Media Contact: Joan Moody (202) 208-6416
For Immediate Release: March 7, 2005

WASHINGTON - The U.S. Department of the Interior today announced that its Office of Hearings and Appeals is operating under a new structure that will improve and expedite the resolution of Indian probate cases. OHA has created a separate hearings division to focus exclusively on these cases; is opening new offices in Alaska, S.D, and Ore.; and is increasing its staff devoted to probate adjudication.

"The OHA restructuring that takes effect today is an outgrowth of the department's trust reform initiatives for the 21st century," said Deputy Assistant Secretary Scott Cameron, who oversees performance, accountability and human resources at the department. "It will increase our level of service to native people by speeding the distribution of trust estates to heirs and beneficiaries."

OHA's former Hearings Division has been divided into three separate divisions: Probate Hearings, White Earth Reservation Land Settlement Act Hearings, and Departmental Cases Hearings.

The creation of a separate Probate Hearings Division grew out of a two-year review and consultation process, which led to the 2004 development of the department's Fiduciary Trust Model. One of the recommendations from that process was that the probate adjudication functions handled separately by the Bureau of Indian Affairs and OHA be consolidated into a single organization.

To implement this recommendation, the department is transferring to the new Probate Hearings Division most of the existing OHA Hearings Division judges and staff, along with 10 attorney decision-maker positions and 10 support staff positions currently in BIA. The BIA and OHA are issuing a joint rule in the Mar. 9 Federal Register reflecting the consolidation of the probate adjudication functions.

The attorney decision-makers are currently limited to probate cases that do not require a formal evidentiary hearing. The Fiduciary Trust Model envisions that the attorney decision.makers, working with OHA's administrative law judges and Indian probate judges, will eventually take on additional authority to handle other types of probate cases as well.

OHA will be opening new offices in Aberdeen, S.D.; Anchorage, Alaska; and Portland, Ore., to handle Indian probate cases referred from the BIA regions headquartered in those cities. OHA also will be adding staff to many of its current offices to accommodate an increase in probate case referrals expected from BIA. Other locations for the Probate Hearings Division are Albuquerque, N.M.; Billings, Mont.; Bismarck, N.D.; Oklahoma City, Okla.; Phoenix, Ariz.; Rapid City. S.D.; Sacramento, Calif.; and Twin Cities, Minn.
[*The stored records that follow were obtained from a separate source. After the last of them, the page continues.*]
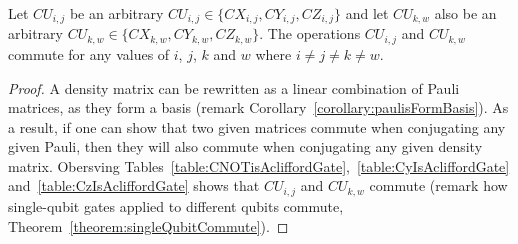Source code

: \begin{theorem}
\label{theorem:CUsCommuteDifferentIndices}
Let $\mathit{CU}_{i,j}$ be an arbitrary $\mathit{CU}_{i,j} \in \{\mathit{CX}_{i,j}, \mathit{CY}_{i,j}, \mathit{CZ}_{i,j}\}$ and let $\mathit{CU}_{k,w}$ also be an arbitrary $\mathit{CU}_{k,w} \in \{\mathit{CX}_{k,w}, \mathit{CY}_{k,w}, \mathit{CZ}_{k,w}\}$. The operations $\mathit{CU}_{i,j}$ and $\mathit{CU}_{k,w}$ commute for any values of $i$, $j$, $k$ and $w$ where $i \neq j \neq k \neq w$.
\end{theorem}
\begin{proof}
A density matrix can be rewritten as a linear combination of Pauli matrices, as they form a basis (remark Corollary~\ref{corollary:paulisFormBasis}). As a result, if one can show that two given matrices commute when conjugating any given Pauli, then they will also commute when conjugating any given density matrix. Obersving  Tables~\ref{table:CNOTisAcliffordGate},~\ref{table:CyIsAcliffordGate} and~\ref{table:CzIsAcliffordGate} shows that $\mathit{CU}_{i,j}$ and $\mathit{CU}_{k,w}$ commute (remark how single-qubit gates applied to different qubits commute, Theorem~\ref{theorem:singleQubitCommute}).
\end{proof}

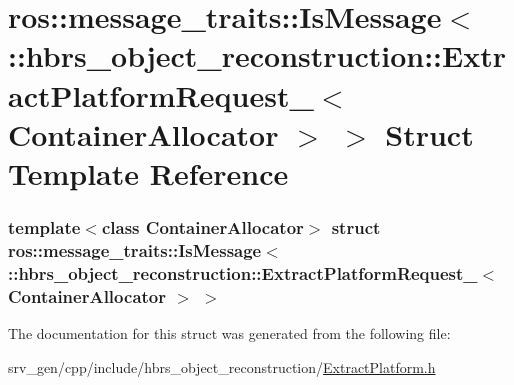 \hypertarget{structros_1_1message__traits_1_1_is_message_3_01_1_1hbrs__object__reconstruction_1_1_extract_pla7e78e3b0383459f7960736e0422fff1c}{\section{ros\-:\-:message\-\_\-traits\-:\-:\-Is\-Message$<$ \-:\-:hbrs\-\_\-object\-\_\-reconstruction\-:\-:\-Extract\-Platform\-Request\-\_\-$<$ \-Container\-Allocator $>$ $>$ \-Struct \-Template \-Reference}
\label{structros_1_1message__traits_1_1_is_message_3_01_1_1hbrs__object__reconstruction_1_1_extract_pla7e78e3b0383459f7960736e0422fff1c}
}
\subsubsection*{template$<$class Container\-Allocator$>$ struct ros\-::message\-\_\-traits\-::\-Is\-Message$<$ \-::hbrs\-\_\-object\-\_\-reconstruction\-::\-Extract\-Platform\-Request\-\_\-$<$ Container\-Allocator $>$ $>$}



\-The documentation for this struct was generated from the following file\-:\begin{DoxyCompactItemize}
\item 
srv\-\_\-gen/cpp/include/hbrs\-\_\-object\-\_\-reconstruction/\hyperlink{_extract_platform_8h}{\-Extract\-Platform.\-h}\end{DoxyCompactItemize}
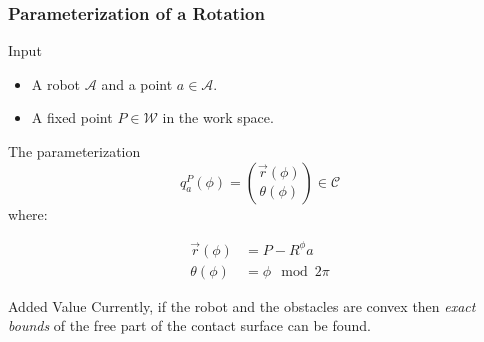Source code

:\documentclass[ucs,9pt,pagenumbersfull]{beamer}
\begin{document}
\begin{frame}
  \frametitle{Parameterization of a Rotation}
  \begin{block}{Input}
    \begin{itemize}
    \item A robot \(\mathcal{A}\) and a point \(a\in\mathcal{A}\).
    \item A fixed point \(P \in \mathcal{W}\) in the work space.
    \end{itemize}
  \end{block}

  \begin{minipage}{0.45\linewidth}
    \begin{block}{The parameterization}
      \[
      q^P_a(\phi) = \binom{\vec{r}(\phi)}{\theta(\phi)} \in
      \mathcal{C}
      \]
      where:

    \begin{align*}
      \vec{r}(\phi) & =  P- R^{\phi} a\\
      \theta(\phi) & = \phi \mod 2\pi
    \end{align*}
  \end{block}
\end{minipage}
\hfill
\begin{minipage}{0.45\linewidth}
  \begin{block}{Added Value}
    Currently, if the robot and the obstacles are convex then \emph{exact
    bounds} of the free part of the contact surface can be found.
  \end{block}
\end{minipage}
\end{frame}
\end{document}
OHA's WELSA Hearings Division will also be located in Twin Cities, Minn. It will render heirship determinations required by the White Earth Reservation Land Settlement Act.

The Departmental Cases Hearings Division will be located in Salt Lake City, Utah. It will handle all other cases requiring an administrative hearing in which an aggrieved party is challenging an action taken by one of the department's bureaus. Such cases include mining contests, grazing cases, surface mining appeals, Native allotment contests and cases under the Indian Self-Determination and Education Assistance Act.
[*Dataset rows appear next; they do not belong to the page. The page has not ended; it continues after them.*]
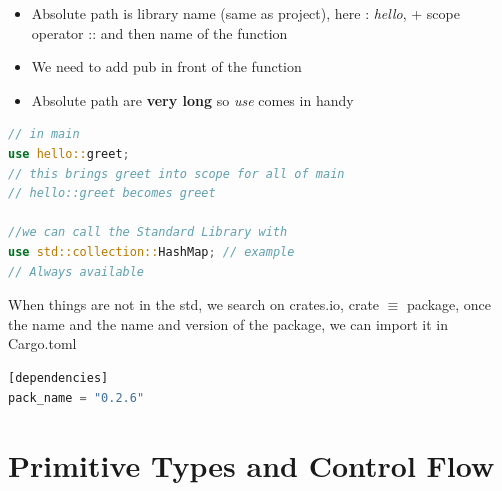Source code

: \documentclass{report}
\begin{document}
\begin{multicols*}{2}
\begin{itemize}
  \item Absolute path is library name (same as project), here : \textit{hello}, + scope operator :: and then name of the function 
  \item We need to add pub in front of the function 
  \item Absolute path are \textbf{very long} so \textit{use} comes in handy
\end{itemize}

\begin{tcolorbox}[title=use,colback=backcolour,size=small,left=4mm]
\begin{lstlisting}[language=rust]
// in main
use hello::greet;
// this brings greet into scope for all of main
// hello::greet becomes greet

//we can call the Standard Library with
use std::collection::HashMap; // example
// Always available
\end{lstlisting}
\end{tcolorbox}

When things are not in the std, we search on crates.io, crate $\equiv$ package, once the name
and the name and version of the package, we can import it in Cargo.toml

\begin{tcolorbox}[title=Cargo.toml,colback=backcolour,size=small,left=4mm]
\begin{lstlisting}[language=rust]
[dependencies]
pack_name = "0.2.6"
\end{lstlisting}
\end{tcolorbox}

\end{multicols*}

\chapter{Primitive Types and Control Flow}
\end{document}
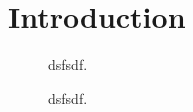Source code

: \section{Introduction}
\lipsum[5]

\begin{figure}[h]
	\centering
    
	\caption{dsfsdf.}
	\label{fig:bat_discharge}
\end{figure}

\begin{figure}[h]
	\centering
    
	\caption{dsfsdf.}
	\label{fig:bat_discharge}
\end{figure}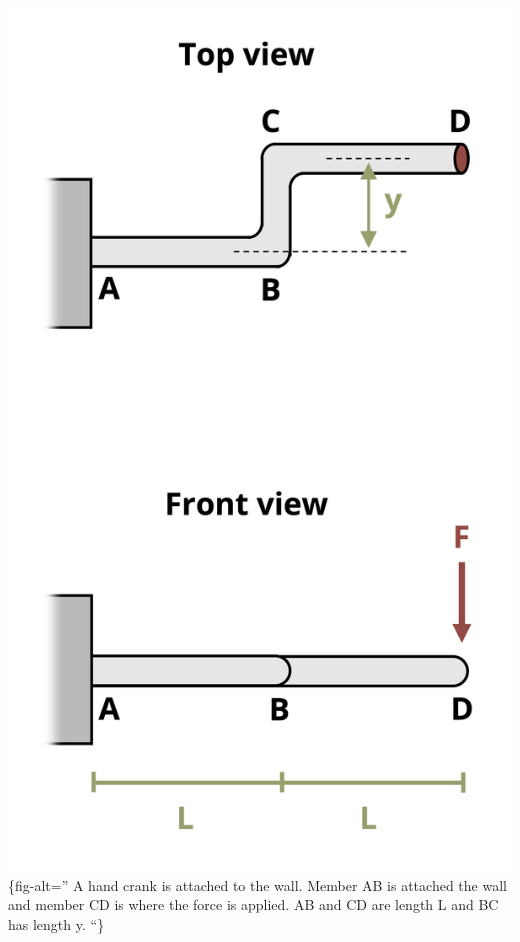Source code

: \documentclass[
  letterpaper,
  DIV=11,
  numbers=noendperiod]{scrreprt}
\begin{document}
\includegraphics{images/267.png}\{fig-alt='' A hand crank is attached to
the wall. Member AB is attached the wall and member CD is where the
force is applied. AB and CD are length L and BC has length y. ``\}
\end{document}
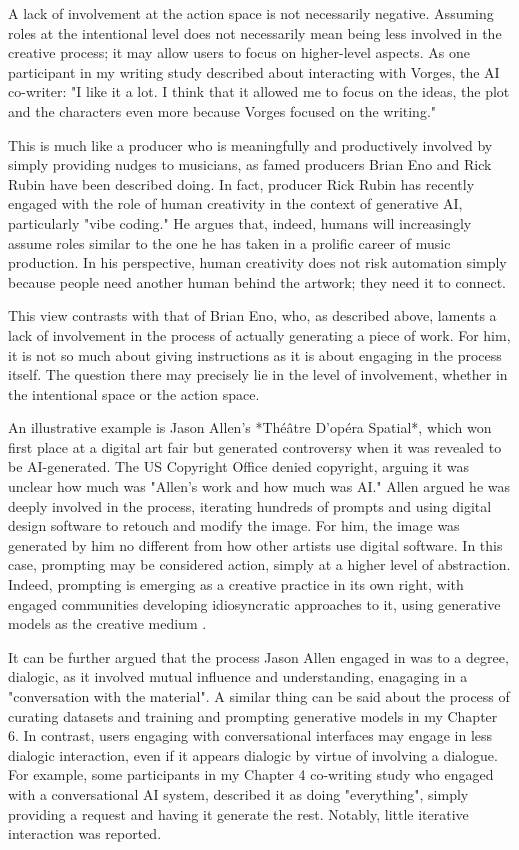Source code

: A lack of involvement at the action space is not necessarily negative. Assuming roles at the intentional level does not necessarily mean being less involved in the creative process; it may allow users to focus on higher-level aspects. As one participant in my writing study described about interacting with Vorges, the AI co-writer: "I like it a lot. I think that it allowed me to focus on the ideas, the plot and the characters even more because Vorges focused on the writing."

This is much like a producer who is meaningfully and productively involved by simply providing nudges to musicians, as famed producers Brian Eno and Rick Rubin have been described doing. In fact, producer Rick Rubin has recently engaged with the role of human creativity in the context of generative AI, particularly "vibe coding." He argues that, indeed, humans will increasingly assume roles similar to the one he has taken in a prolific career of music production. In his perspective, human creativity does not risk automation simply because people need another human behind the artwork; they need it to connect.

This view contrasts with that of Brian Eno, who, as described above, laments a lack of involvement in the process of actually generating a piece of work. For him, it is not so much about giving instructions as it is about engaging in the process itself. The question there may precisely lie in the level of involvement, whether in the intentional space or the action space.

An illustrative example is Jason Allen's *Théâtre D'opéra Spatial*, which won first place at a digital art fair but generated controversy when it was revealed to be AI-generated. The US Copyright Office denied copyright, arguing it was unclear how much was "Allen's work and how much was AI." Allen argued he was deeply involved in the process, iterating hundreds of prompts and using digital design software to retouch and modify the image. For him, the image was generated by him no different from how other artists use digital software. In this case, prompting may be considered action, simply at a higher level of abstraction.  Indeed, prompting is emerging as a creative practice in its own right, with engaged communities developing idiosyncratic approaches to it, using generative models as the creative medium \cite{Chang2023-tv, Smith2022-dm}.

It can be further argued that the process Jason Allen engaged in was to a degree, dialogic, as it involved mutual influence and understanding, enagaging in a "conversation with the material". A similar thing can be said about the process of curating datasets and training and prompting generative models in my Chapter 6. In contrast, users engaging with conversational interfaces may engage in less dialogic interaction, even if it appears dialogic by virtue of involving a dialogue. For example, some participants in my Chapter 4 co-writing study who engaged with a conversational AI system, described it as doing "everything", simply providing a request and having it generate the rest. Notably, little iterative interaction was reported.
Besides its hearings divisions, OHA has four other units that handle other types of administrative appeals: the Office of the Director, the Interior Board of Contract Appeals, the Interior Board of Indian Appeals and the Interior Board of Land Appeals. Decisions from the Probate Hearings Division and the WELSA Hearings Division will generally be appealable to IBIA, while decisions from the Departmental Cases Hearings Division will generally be appealable to IBLA.